Leif, Nobwainer’s (landscheidt) inertia theory is. Please criticise WHERE this is wrong.
A curve ball spinning (the sun) with a peanut (jupiter) attached it with a rubber band that is about to come to its furthest point from the baseball. This as you can clearly see reduces the speed of the spin because the vector is more away than round.
Thank-you factual friends. Don’t let them pressure truth its still there. Ed.
Roger,
Your analysis is great, but what happens when:
1. We need to add additional capacity? We actually have to build new base-load capacity, because we cannot rely on wind.
2. When the wind capacity out there exceeds that of all the less efficient stuff.
3. What are the risks? Say some large percentage of the wind operators get lazy? Are they regulated in the same way that the big power generation companies are? We lose 20% one day and the distribution company takes a long time to bring new power on-line?
Hmmm, Roger, aren’t you also double dipping, in the sense that the cost of electricity to the generating company includes depreciation on the equipment they have (because it has to be replaced sometime) and the labor costs of their employees.
Even though the equipment is idle, it still costs them something.
Pierre Gosselin (01:25:32) :
Again, solar and wind have to be backed up by gas-fired plants 1:1! FACT!
Why not just run them full time, do away with the ugly and expesnive wind and solar, thus saving us huge amounts in subsidies, and thus provide consumers with affordable power? I’m still waiting for an answer.
Gas: Capital costs low, fuel costs high
Wind: Capital costs high, fuel costs low
Optimized profit: Run wind when possible, gas when not.
Same reason we use gas as peak load and nuclear as base load instead of just running everything on gas or nuke. Just substitute “nuke” for “wind” in the above and you have what we do now (though the nuke variation has a cap on total nuke based on the need to run it as close to 100% capacity as possible.)
Standard linear programming optimization stuff. Econ 1B I think it was… or was it Econ 13?…

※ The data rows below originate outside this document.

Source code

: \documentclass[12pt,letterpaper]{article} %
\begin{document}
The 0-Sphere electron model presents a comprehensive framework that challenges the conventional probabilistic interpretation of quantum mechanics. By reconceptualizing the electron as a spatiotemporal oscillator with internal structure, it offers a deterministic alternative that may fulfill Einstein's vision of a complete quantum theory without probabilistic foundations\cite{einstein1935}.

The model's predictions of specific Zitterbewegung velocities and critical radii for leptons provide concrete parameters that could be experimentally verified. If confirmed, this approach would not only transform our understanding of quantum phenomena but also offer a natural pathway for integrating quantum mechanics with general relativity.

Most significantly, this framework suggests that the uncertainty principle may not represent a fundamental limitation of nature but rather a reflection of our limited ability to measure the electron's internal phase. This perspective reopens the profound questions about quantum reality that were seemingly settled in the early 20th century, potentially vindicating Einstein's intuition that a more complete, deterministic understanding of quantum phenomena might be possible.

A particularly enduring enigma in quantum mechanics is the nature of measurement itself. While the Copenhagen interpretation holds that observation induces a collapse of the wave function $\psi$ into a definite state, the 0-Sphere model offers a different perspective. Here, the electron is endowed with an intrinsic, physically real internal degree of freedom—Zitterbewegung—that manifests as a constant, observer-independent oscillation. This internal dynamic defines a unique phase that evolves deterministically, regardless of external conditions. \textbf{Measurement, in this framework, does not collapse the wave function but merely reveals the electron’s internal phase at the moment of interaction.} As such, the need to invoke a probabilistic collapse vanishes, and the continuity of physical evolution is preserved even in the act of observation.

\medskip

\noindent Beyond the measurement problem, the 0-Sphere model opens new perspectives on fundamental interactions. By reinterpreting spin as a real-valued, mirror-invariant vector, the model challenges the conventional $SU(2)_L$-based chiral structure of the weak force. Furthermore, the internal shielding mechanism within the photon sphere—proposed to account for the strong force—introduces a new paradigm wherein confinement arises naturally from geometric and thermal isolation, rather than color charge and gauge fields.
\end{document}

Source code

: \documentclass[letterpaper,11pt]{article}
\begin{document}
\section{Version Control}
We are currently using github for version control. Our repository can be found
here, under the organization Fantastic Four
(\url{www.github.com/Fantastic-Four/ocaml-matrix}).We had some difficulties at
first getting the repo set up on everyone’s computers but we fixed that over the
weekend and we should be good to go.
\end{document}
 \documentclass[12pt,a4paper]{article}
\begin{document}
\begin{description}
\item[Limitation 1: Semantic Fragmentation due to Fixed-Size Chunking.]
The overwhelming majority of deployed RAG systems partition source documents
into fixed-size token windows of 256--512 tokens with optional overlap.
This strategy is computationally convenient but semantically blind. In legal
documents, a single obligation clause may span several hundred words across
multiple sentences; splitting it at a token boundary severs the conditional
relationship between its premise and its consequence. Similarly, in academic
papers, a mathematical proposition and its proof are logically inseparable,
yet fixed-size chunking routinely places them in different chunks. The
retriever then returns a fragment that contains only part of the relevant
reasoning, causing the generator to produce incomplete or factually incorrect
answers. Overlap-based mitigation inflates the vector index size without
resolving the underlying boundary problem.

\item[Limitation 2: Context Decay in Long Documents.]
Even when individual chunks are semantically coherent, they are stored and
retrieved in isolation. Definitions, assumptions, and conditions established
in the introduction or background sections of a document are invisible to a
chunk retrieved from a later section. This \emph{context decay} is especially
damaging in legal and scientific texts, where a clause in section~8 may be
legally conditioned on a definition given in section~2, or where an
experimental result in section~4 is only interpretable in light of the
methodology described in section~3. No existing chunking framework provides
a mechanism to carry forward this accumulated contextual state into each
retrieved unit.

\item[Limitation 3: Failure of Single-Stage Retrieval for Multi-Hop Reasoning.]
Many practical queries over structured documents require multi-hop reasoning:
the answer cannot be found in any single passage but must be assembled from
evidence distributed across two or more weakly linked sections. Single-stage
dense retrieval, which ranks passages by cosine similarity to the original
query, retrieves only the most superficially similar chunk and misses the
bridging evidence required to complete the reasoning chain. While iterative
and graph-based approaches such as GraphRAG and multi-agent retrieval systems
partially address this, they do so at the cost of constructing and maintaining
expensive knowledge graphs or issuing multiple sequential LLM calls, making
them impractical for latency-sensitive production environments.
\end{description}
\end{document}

Edward Morgan (16:06:59) :
Leif, Nobwainer’s (landscheidt) inertia theory is. Please criticise WHERE this is wrong.
This has been done by many people. Particularly well and recently by De Jager: http://www.leif.org/research/jagerversteegh-20063.pdf
You request is like this: Aristole’s theory [heavier bodies fall faster than lighter bodies]. Please criticise WHERE it is wrong.
Pierre Gosselin (11:40:40) :
E.M. Smith
If biofuel is so great, then why are all the subsidies needed?
Not all biofuels are subsidized. But, to the point: The energy markets are not competitive. OPEC is a monopoly and the ‘oil majors’ are an oligopoly. Utilities are generally regulated monopolies (and often monopsonies as well). So you want just one player to be subject to competition from large government supported monopolies and oligopolies?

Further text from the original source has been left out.